= Palghar taluka =

Palghar taluka is a taluka in Palghar district of Maharashtra an Indian state.

==Thane district==
On 1 August 2014, the talukas of Mokhada, Jawahar, Talasari, Vikramgadh, Wada, Dahanu, Palghar and Vasai were separated from the erstwhile Thane district to form a new district Palghar. Mr. Maheyssh Sagar is current Tahsildar & Executive Magistrate of Taluka Palghar. Mr. Vikas M. Gajare is current Sub Divisional Officer & Sub Divisional Magistrate of Palghar Sub Division.

== Demographics ==

Palghar taluka has a population of 550,166 according to the 2011 census.
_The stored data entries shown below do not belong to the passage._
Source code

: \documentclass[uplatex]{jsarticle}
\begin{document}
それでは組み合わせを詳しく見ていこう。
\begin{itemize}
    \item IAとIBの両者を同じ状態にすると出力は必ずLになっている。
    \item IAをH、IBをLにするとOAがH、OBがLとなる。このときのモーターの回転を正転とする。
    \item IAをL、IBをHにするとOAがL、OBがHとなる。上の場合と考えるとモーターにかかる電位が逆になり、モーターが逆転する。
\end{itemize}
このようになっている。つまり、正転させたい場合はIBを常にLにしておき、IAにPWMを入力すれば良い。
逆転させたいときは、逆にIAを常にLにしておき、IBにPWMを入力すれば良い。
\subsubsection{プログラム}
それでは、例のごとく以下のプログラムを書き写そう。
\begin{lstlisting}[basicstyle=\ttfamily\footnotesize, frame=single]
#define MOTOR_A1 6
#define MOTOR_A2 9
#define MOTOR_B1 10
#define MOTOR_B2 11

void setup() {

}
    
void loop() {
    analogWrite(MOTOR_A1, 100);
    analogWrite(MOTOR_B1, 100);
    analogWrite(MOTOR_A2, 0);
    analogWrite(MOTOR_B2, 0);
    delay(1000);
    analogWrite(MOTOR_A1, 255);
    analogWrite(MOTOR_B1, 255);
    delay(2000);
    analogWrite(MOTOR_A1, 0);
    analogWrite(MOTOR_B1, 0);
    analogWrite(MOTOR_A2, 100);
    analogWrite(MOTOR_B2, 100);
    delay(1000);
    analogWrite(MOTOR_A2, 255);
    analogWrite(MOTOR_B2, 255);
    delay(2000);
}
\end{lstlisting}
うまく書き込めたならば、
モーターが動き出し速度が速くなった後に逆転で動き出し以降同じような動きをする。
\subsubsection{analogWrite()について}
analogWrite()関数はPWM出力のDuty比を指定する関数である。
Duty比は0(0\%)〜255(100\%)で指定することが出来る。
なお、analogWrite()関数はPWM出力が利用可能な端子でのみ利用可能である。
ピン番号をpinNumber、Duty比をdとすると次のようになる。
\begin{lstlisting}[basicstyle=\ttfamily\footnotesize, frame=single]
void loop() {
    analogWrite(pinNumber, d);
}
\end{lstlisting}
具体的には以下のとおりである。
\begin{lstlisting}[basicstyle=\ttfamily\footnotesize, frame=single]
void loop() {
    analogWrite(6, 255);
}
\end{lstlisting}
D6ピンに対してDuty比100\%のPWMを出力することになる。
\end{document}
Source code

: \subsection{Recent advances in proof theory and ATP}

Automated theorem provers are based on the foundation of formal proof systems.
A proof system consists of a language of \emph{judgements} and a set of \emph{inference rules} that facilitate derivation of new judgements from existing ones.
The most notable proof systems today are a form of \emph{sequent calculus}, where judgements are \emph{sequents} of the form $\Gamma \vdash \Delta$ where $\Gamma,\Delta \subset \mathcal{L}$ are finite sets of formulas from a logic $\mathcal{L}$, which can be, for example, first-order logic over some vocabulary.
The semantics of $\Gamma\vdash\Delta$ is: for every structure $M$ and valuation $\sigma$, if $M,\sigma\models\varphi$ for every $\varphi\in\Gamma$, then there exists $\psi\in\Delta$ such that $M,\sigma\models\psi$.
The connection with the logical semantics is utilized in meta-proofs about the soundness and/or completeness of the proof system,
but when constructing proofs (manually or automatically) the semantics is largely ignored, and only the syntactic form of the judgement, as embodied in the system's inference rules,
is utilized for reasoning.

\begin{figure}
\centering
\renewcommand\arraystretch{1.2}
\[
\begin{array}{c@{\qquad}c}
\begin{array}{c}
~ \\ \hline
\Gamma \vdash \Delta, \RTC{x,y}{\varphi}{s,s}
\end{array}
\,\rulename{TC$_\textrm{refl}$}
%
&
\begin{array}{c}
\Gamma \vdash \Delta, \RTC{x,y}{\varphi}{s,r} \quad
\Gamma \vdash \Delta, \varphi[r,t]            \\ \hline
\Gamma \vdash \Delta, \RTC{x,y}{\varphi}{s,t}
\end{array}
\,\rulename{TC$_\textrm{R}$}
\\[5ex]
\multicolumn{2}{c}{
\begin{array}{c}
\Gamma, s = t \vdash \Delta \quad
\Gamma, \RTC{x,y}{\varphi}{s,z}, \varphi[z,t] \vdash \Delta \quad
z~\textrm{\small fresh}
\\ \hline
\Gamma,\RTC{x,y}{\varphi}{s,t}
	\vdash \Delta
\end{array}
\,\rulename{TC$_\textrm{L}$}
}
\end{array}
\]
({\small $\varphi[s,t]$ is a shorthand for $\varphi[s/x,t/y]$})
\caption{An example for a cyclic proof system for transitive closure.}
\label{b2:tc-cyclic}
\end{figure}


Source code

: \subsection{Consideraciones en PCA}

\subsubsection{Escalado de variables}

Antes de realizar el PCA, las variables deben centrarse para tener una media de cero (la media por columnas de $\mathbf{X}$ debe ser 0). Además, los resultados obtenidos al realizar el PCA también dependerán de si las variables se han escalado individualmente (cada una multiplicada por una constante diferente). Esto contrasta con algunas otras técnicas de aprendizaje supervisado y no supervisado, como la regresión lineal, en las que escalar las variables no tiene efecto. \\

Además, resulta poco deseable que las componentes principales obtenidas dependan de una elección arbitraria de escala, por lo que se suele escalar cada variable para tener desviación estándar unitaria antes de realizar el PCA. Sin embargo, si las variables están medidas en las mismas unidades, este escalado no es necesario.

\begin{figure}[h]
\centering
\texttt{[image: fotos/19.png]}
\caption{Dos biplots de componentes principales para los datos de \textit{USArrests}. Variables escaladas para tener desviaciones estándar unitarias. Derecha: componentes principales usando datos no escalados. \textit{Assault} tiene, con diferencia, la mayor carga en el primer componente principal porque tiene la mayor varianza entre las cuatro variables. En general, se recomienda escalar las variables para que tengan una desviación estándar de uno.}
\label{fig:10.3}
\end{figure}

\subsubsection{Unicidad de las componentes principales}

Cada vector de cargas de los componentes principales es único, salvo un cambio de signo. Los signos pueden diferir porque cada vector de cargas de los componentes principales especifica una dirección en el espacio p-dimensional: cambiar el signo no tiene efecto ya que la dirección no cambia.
Palghar had a literacy rate of 80.69% and a sex ratio of 907 females per 1000 males. 69,554 (12.64%) are under 7 years of age. 225,380 (40.97%) lived in urban areas. Scheduled Castes and Scheduled Tribes make up 3.09% and 30.56% of the population respectively.

At the time of the 2011 Census of India, 70.91% of the population in the district spoke Marathi, 16.61% Hindi, 2.65% Gujarati, 2.29% Urdu, 2.10% Bhojpuri and 1.08% Marwari as their first language.